I'm not exactly sure on the runtime, i guess O(n^2), maybe lower, but it's hard for me to say, because I believe it depends on the distribution of the prime numbers themselves. But I'm thankfull if anyone wants to analyze this and tell me :)
calcprimes :: Int -> [Int]
calcprimes n = primeh [2..n] []
where primeh :: [Int] -> [Int] -> [Int]
primeh [] primes = reverse primes
primeh (x:xs) primes = primeh (primeh2 x xs [] ) (x:primes)
where primeh2 :: Int -> [Int] -> [Int] -> [Int]
primeh2 _ [] ys = reverse ys
primeh2 d (x:xs) ys = if mod x d == 0
then primeh2 d xs ys
else primeh2 d xs (x:ys)
UPDATE 1: Woops, it seems I accidentally reinvented (or remembered and just didn't know I saw this this before) the wheel, erm I mean the "Sieve of Eratosthenes" and also that there are shorter implementations of this, which can also handle infinite data structures and stuff - "much more to learn to I have..."

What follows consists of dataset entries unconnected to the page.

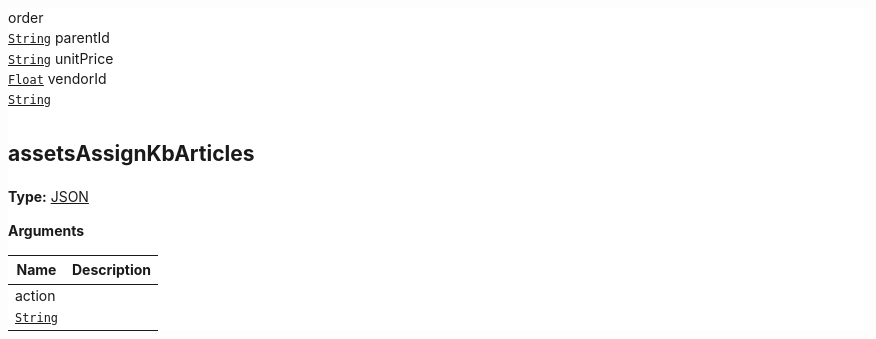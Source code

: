 </td>
</tr>
<tr>
<td>
order<br />
<a href="/docs/api/scalars#string"><code>String</code></a>
</td>
<td>

</td>
</tr>
<tr>
<td>
parentId<br />
<a href="/docs/api/scalars#string"><code>String</code></a>
</td>
<td>

</td>
</tr>
<tr>
<td>
unitPrice<br />
<a href="/docs/api/scalars#float"><code>Float</code></a>
</td>
<td>

</td>
</tr>
<tr>
<td>
vendorId<br />
<a href="/docs/api/scalars#string"><code>String</code></a>
</td>
<td>

</td>
</tr>
</tbody>
</table>

## assetsAssignKbArticles

**Type:** [JSON](/docs/api/scalars#json)



<p style={{ marginBottom: "0.4em" }}><strong>Arguments</strong></p>

<table>
<thead><tr><th>Name</th><th>Description</th></tr></thead>
<tbody>
<tr>
<td>
action<br />
<a href="/docs/api/scalars#string"><code>String</code></a>
</td>
<td>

UPDATE 2: With a little lambda magic and "filter" I wrote a little shorter and even faster version of this:
calcprimes :: Int -> [Int]
calcprimes n = primeh [2..n] []
where primeh :: [Int] -> [Int] -> [Int]
primeh [] primes = reverse primes
primeh (x:xs) primes = primeh (filter (\y -> mod y x /= 0) xs) (x:primes)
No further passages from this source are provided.